Single by Stray Kids

from the EP Christmas EveL
- Language: Korean; English;
- A-side: "Christmas EveL"
- Released: November 29, 2021
- Studio: JYPE, Seoul
- Genre: Pop
- Length: 3:35
- Label: JYP
- Composers: Han; Earattack;
- Lyricist: Han;

Stray Kids singles chronology
| "Scars" (2021) | "Winter Falls" / "Christmas EveL" (2021) | "Maniac" (2022) |

Music video
- "Winter Falls" on YouTube

= Winter Falls (song) =

2021 single by Stray Kids

"Winter Falls" is a song recorded by South Korean boy band Stray Kids. It was released simultaneously with the "holiday special single" album Christmas EveL as a lead single, alongside the title track on November 29, 2021, through JYP Entertainment and distributed by Dreamus.
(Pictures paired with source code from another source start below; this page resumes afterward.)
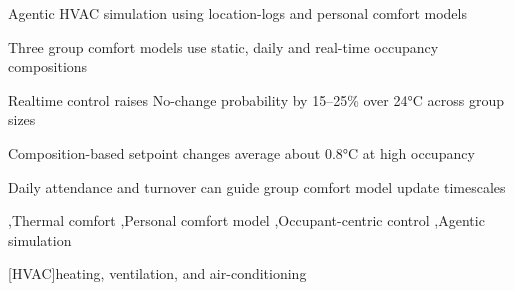 \documentclass[a4paper,fleqn]{cas-sc}
\begin{document}
\begin{highlights}
\item Agentic HVAC simulation using location-logs and personal comfort models
\item Three group comfort models use static, daily and real-time occupancy compositions
\item Realtime control raises No-change probability by 15--25\% over 24°C across group sizes
\item Composition-based setpoint changes average about 0.8°C at high occupancy
\item Daily attendance and turnover can guide group comfort model update timescales

\end{highlights}




\begin{keywords}
\sep Thermal comfort
\sep Personal comfort model
\sep Occupant-centric control
\sep Agentic simulation
\end{keywords}

\maketitle

[HVAC]{heating, ventilation, and air-conditioning}
\end{document}
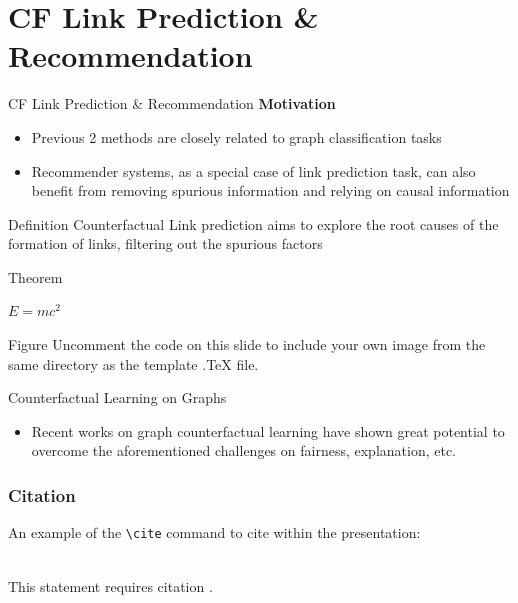 \documentclass[aspectratio=169,xcolor=dvipsnames]{beamer}
\begin{document}
	\section{CF Link Prediction \& Recommendation}
	\begin{frame}{CF Link Prediction \& Recommendation}
		\textbf{Motivation}
		\begin{itemize}
			\item Previous 2 methods are closely related to graph classification tasks
			\item Recommender systems, as a special case of link prediction task, can also benefit from removing spurious information and relying on causal information
		\end{itemize}
		\begin{block}{Definition}
			Counterfactual Link prediction aims to explore the root causes of the formation of links, filtering out the spurious factors
		\end{block}
	\end{frame}
	
	
	\begin{frame}{Theorem}
		\begin{theorem}
			$E = mc^2$
		\end{theorem}
	\end{frame}
	
	
	\begin{frame}{Figure}
		Uncomment the code on this slide to include your own image from the same directory as the template .TeX file.
	\end{frame}
	
	
	

	\begin{frame}{Counterfactual Learning on Graphs}
		\begin{itemize}
			\item Recent works on graph counterfactual learning have shown great potential to overcome the aforementioned challenges 	on fairness, explanation, etc.
		\end{itemize}
	\end{frame}
	
	\begin{frame}[fragile] %
		\frametitle{Citation}
		An example of the \verb|\cite| command to cite within the presentation:\\~
		
		This statement requires citation \cite{p1}.
	\end{frame}
	
\end{document}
Written by Han, a member of Stray Kids and 3Racha, and Earattack, the song is a ballad pop song, expressing a person who tries to erase the complicated thoughts about a former relationship that come to mind during winter.

==Background==

On November 11, Stray Kids announce to release the single album Christmas EveL, scheduled for release on November 29, 2021. The official track listing was posted on November 19, serving "Winter Falls" as a lead single, alongside "Christmas EveL". Two music video teasers of "Christmas EveL" were released on November 22, and 28, respectively. "Winter Falls" was released simultaneously as the single album on November 29. Stray Kids did not promote the song on any music program, as a thank-you gift to their fans.
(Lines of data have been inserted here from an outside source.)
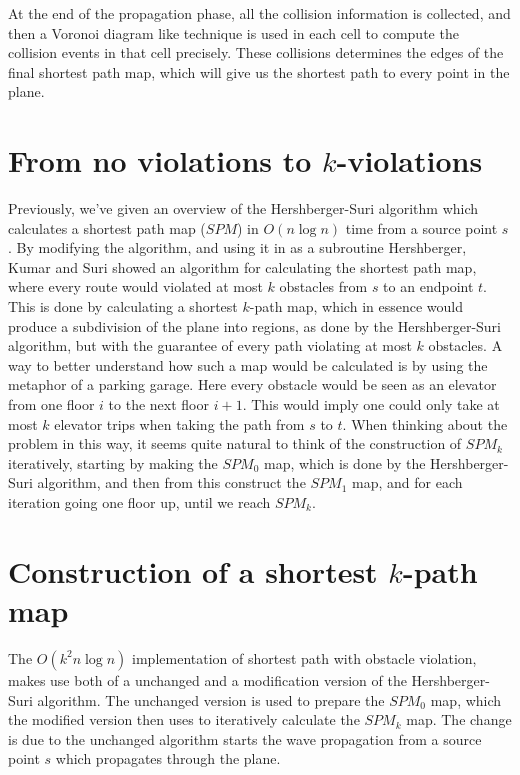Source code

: At the end of the propagation phase, all the collision information is collected, and 
then a Voronoi diagram like technique is used in each cell to compute the collision 
events in that cell precisely. These collisions determines the edges of the final 
shortest path map, which will give us the shortest path to every point in the plane.

\section{From no violations to $k$-violations}

Previously, we've given an overview of the Hershberger-Suri algorithm which calculates a 
shortest path map ($SPM$) in $O(n\log n)$ time from a source point $s$ 
\cite{HershbergerS99}. By modifying the algorithm, and using it in as a subroutine 
Hershberger, Kumar and Suri showed an algorithm for calculating the shortest path map, 
where every route would violated at most $k$ obstacles from $s$ to an endpoint 
$t$\cite{HershbergerKS17}. This  is done by calculating a shortest $k$-path map, which in 
essence would produce a subdivision of the plane into regions, as done by the 
Hershberger-Suri algorithm, but with the guarantee of every path violating at most $k$ 
obstacles. A way to better understand how such a map would be calculated is by using the 
metaphor of a parking garage. Here every obstacle would be seen as an elevator from one 
floor $i$ to the next floor $i+1$. This would imply one could only take at most $k$ 
elevator trips when taking the path from $s$ to $t$. When thinking about the problem in 
this way, it seems quite natural to think of the construction of $SPM_k$ iteratively, 
starting by making the $SPM_0$ map, which is done by the Hershberger-Suri algorithm, and 
then from this construct the $SPM_1$ map, and for each iteration going one floor up, 
until we reach $SPM_{k}$.

\section{Construction of a shortest $k$-path map}

The $O(k^2 n \log n)$ implementation of shortest path with obstacle violation, makes use 
both of a unchanged and a modification version of the Hershberger-Suri algorithm. The 
unchanged version is used to prepare the $SPM_0$ map, which the modified version then 
uses to iteratively calculate the $SPM_k$ map. The change is due to the unchanged 
algorithm starts the wave propagation from a source point $s$ which propagates through 
the plane.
==Composition and lyrics==

"Winter Falls" is a ballad pop song written by Han, a member of Stray Kids and in-house production team, 3Racha and co-composed with Earattack in the key of B minor, 98 beats per minute with a running time of 3 minutes and 35 seconds. Lyrically, "Winter Falls" is about a person who tries to erase the complicated thoughts about a former relationship that come to mind during winter and the end of the year.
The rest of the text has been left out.